The cooler line out (front-most) should be warmer than the bypass. If not, you are in an abnormal condition. That can be caused by two things.

1) The cooler circuit is blocked by crud of some kind, and won't allow fluid to flow through.
2) The bypass valve has failed and is stuck open, allowing the cooling fluid to immediately return to the rear port without being cooled.

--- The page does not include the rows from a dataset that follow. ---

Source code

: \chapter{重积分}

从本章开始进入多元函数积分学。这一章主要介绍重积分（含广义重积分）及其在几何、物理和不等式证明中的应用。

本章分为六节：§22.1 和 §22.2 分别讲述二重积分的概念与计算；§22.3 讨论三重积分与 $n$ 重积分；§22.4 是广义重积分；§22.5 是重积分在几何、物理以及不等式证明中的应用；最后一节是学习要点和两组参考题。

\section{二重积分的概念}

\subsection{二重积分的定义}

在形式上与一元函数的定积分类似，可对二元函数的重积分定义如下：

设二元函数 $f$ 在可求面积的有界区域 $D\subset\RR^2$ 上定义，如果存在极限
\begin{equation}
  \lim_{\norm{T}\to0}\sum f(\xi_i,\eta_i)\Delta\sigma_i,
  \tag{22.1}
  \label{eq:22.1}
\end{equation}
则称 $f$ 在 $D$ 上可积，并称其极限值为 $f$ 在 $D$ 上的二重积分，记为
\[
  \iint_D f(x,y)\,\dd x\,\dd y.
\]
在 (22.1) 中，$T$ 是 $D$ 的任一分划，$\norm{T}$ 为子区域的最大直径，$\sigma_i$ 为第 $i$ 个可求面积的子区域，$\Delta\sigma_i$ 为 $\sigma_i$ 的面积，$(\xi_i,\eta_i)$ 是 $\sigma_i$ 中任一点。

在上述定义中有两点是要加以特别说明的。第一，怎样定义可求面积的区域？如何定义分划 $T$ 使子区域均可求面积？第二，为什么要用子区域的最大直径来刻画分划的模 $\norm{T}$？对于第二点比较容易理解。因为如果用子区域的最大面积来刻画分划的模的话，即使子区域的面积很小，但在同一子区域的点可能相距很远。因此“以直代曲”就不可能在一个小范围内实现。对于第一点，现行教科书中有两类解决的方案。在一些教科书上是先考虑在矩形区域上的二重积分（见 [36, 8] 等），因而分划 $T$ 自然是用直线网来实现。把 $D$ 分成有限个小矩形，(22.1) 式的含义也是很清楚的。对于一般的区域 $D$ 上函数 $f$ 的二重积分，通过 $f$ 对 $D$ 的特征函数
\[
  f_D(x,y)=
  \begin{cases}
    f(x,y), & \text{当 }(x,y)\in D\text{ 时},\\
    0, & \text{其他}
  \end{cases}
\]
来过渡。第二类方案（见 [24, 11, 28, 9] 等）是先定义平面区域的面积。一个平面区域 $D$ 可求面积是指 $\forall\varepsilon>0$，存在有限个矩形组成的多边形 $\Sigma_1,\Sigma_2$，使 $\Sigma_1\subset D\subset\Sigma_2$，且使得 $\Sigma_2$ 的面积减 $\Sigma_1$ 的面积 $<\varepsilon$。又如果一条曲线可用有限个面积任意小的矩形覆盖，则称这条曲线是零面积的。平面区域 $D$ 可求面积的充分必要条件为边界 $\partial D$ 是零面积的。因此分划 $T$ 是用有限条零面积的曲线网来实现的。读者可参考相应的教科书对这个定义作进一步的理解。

To test it, remove the REAR cooler line (the return from the coolers) and stick it into a bucket. Run the engine for 15 seconds. You should have at least 32 ounces of fluid in the bucket, and NO fluid coming out of the open trans port. You might want to put a pan under that port, as you will most likely have fluid coming out in your situation.

If everything fails the testing, how do you determine which reason is causing the problem? You need to somehow block off the "banjo-bolt" of the rear bypass tube, and repeat the test. I've found that a couple of steel washers, a couple of rubber washers, and a bolt and a wing-nut make a suitable blockage device. If you then get your 32 ounces, it's the valve, not the coolers. If not, then you have a legitimate cooler blockage, and the valve is just doing its job.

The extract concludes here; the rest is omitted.